Harper Glisczinski ’26

Sometimes the best decisions begin with a simple instinct. After a service year with City Year AmeriCorps in Providence, Harper Glisczinski ’26 kept hearing students speak highly of the University of Rhode Island. She applied without overthinking and quickly found her place. At URI, Harper built a strong connection with Dr. Brittany Martin, who guided her into meaningful research on Rhode Island’s justice system. She has conducted her own study, worked with court professionals, and gained hands-on experience as a Behavioral Health Intern at Bradley Hospital. Her studies in criminology and psychology have strengthened her understanding of people and complex systems. After graduation, she plans to attend law school and pursue a career focused on advocacy and criminal justice policy.

Why did you choose URI?
After high school, I deferred my enrollment to a university in Minneapolis, Minnesota, to complete a service year with City Year AmeriCorps in Providence. While working in a local middle school, I kept hearing students talk about URI with excitement and admiration, and their enthusiasm inspired me to look into it myself. On a whim, I submitted an application, and when I was accepted, I committed without hesitation. I hadn’t toured, I didn’t know anyone in Rhode Island, and I had no particular plan, but something told me this was where I belonged, and I haven’t looked back since.
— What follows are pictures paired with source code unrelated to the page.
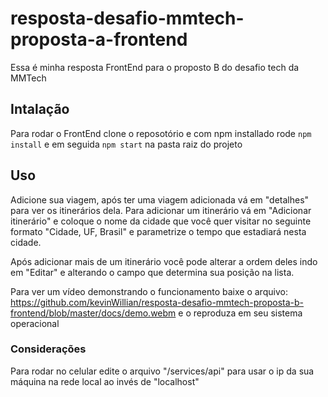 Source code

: # resposta-desafio-mmtech-proposta-a-frontend
Essa é minha resposta FrontEnd para o proposto B do desafio tech da MMTech

## Intalação

Para rodar o FrontEnd clone o reposotório e com npm installado rode `npm install` e em seguida `npm start` na pasta raiz do projeto

## Uso
 Adicione sua viagem, após ter uma viagem adicionada vá em "detalhes" para ver os itinerários dela. Para adicionar um itinerário vá em "Adicionar itinerário" e coloque o nome da cidade que você quer visitar no seguinte formato "Cidade, UF, Brasil" e parametrize o tempo que estadiará nesta cidade.

 Após adicionar mais de um itinerário você pode alterar a ordem deles indo em "Editar" e alterando o campo que determina sua posição na lista.

 Para ver um vídeo demonstrando o funcionamento baixe o arquivo: https://github.com/kevinWillian/resposta-desafio-mmtech-proposta-b-frontend/blob/master/docs/demo.webm e o reproduza em seu sistema operacional

 ### Considerações

 Para rodar no celular edite o arquivo "/services/api" para usar o ip da sua máquina na rede local ao invés de "localhost"
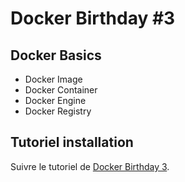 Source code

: # Docker Birthday #3

## Docker Basics
* Docker Image
* Docker Container
* Docker Engine
* Docker Registry

## Tutoriel installation
Suivre le tutoriel de [Docker Birthday 3](https://github.com/docker/docker-birthday-3#pre-tutorial-preparation).
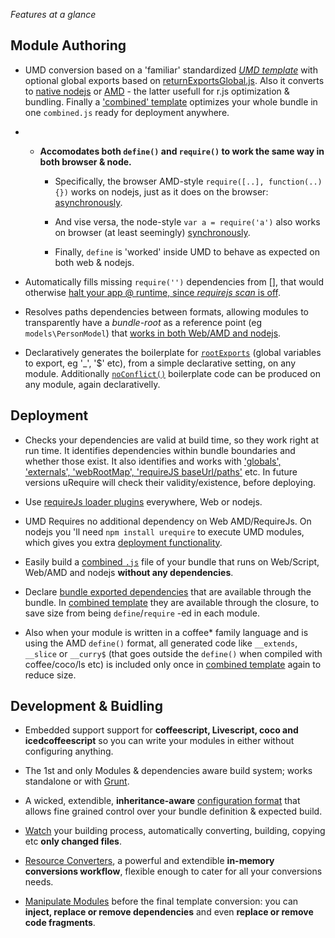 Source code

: *Features at a glance*

## Module Authoring

* UMD conversion based on a 'familiar' standardized [*UMD template*](https://github.com/umdjs/umd/blob/master/returnExports.js) with optional global exports based on [returnExportsGlobal.js](https://github.com/umdjs/umd/blob/master/returnExportsGlobal.js). Also it converts to [native nodejs](nodejs-template) or [AMD](AMD-template) - the latter usefull for r.js optimization & bundling. Finally a ['combined' template](combined-template) optimizes your whole bundle in one `combined.js` ready for deployment anywhere.
 
* * **Accomodates both `define()` and `require()` to work the same way in both browser & node.**

    * Specifically, the browser AMD-style `require([..], function(..){})` works on nodejs, just as it does on the browser: [asynchronously](asynchronous-require).

    * And vise versa, the node-style `var a = require('a')` also works on browser (at least seemingly) [synchronously](synchronous-require).

    * Finally, `define` is 'worked' inside UMD to behave as expected on both web & nodejs.

* Automatically fills missing `require('')` dependencies from [], that would otherwise [halt your app @ runtime, since *requirejs scan* is off](synchronous-require#never-miss-a-dependency).

* Resolves paths dependencies between formats, allowing modules to transparently have a *bundle-root* as a reference point (eg `models\PersonModel`) that [works in both Web/AMD and nodejs](flexible-path-conventions).

* Declaratively generates the boilerplate for [`rootExports`](exporting-modules#simplified-rootexports) (global variables to export, eg '_', '$' etc), from a simple declarative setting, on any module. Additionally [`noConflict()`](exporting-modules#generated-noconflict-functionality.) boilerplate code can be produced on any module, again declarativelly.

## Deployment

* Checks your dependencies are valid at build time, so they work right at run time. It identifies dependencies within bundle boundaries and whether those exist. It also identifies and works with ['globals', 'externals', 'webRootMap', 'requireJS baseUrl/paths'](mappings) etc. In future versions uRequire will check their validity/existence, before deploying.

* Use [requireJs loader plugins](requirejs-loader-plugins) everywhere, Web or nodejs.

* UMD Requires no additional dependency on Web AMD/RequireJs. On nodejs you 'll need `npm install urequire` to execute UMD modules, which gives you extra [deployment functionality](deployment).

* Easily build a [combined `.js`](combined-template) file of your bundle that runs on Web/Script, Web/AMD and nodejs **without any dependencies**. 

* Declare [bundle exported dependencies](masterdefaultsconfig.coffee#bundle.dependencies.exports.bundle) that are available through the bundle. In [combined template](combined-template) they are available through the closure, to save size from being `define`/`require` -ed in each module. 

* Also when your module is written in a coffee* family language and is using the AMD `define()` format, all generated code like `__extends`, `__slice` or `__curry$` (that goes outside the `define()` when compiled with coffee/coco/ls etc) is included only once in [combined template](combined-template) again to reduce size.

## Development & Buidling

* Embedded support support for **coffeescript, Livescript, coco and icedcoffeescript** so you can write your modules in either without configuring anything.

* The 1st and only Modules & dependencies aware build system; works standalone or with [Grunt](https://github.com/aearly/grunt-urequire).

* A wicked, extendible, **inheritance-aware** [configuration format](masterdefaultsconfig.coffee) that allows fine grained control over your bundle definition & expected build.

* [Watch](MasterDefaultsConfig.coffee#build.watch) your building process, automatically converting, building, copying etc **only changed files**.

* [Resource Converters](#resourceconverters.coffee), a powerful and extendible **in-memory conversions workflow**, flexible enough to cater for all your conversions needs. 

* [Manipulate Modules](resourceconverters.coffee#manipulating-modules) before the final template conversion: you can **inject, replace or remove dependencies** and even **replace or remove code fragments**.

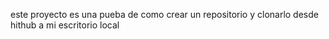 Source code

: este proyecto es una pueba de como crear un repositorio y clonarlo desde hithub a mi escritorio local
Is there a professor or experience at URI that really impacted you?
Dr. Brittany Martin in the Criminology and Criminal Justice Department has had a lasting impact on my personal, academic, and professional development. What began as a student-professor relationship deepened when she encouraged me to apply for the A&S Summer Fellows Research Grant. Being selected to design and conduct an independent study under her mentorship sparked a genuine love for research that has shaped my entire trajectory at URI. I now serve as her research assistant on a grant-funded study examining the impact of recent LFO legislation in Rhode Island. This work has connected me with faculty across disciplines, court decision-makers statewide, and a cohort of like-minded coworkers turned friends. I am a different person because of her mentorship, and I am endlessly grateful for everything she has given me.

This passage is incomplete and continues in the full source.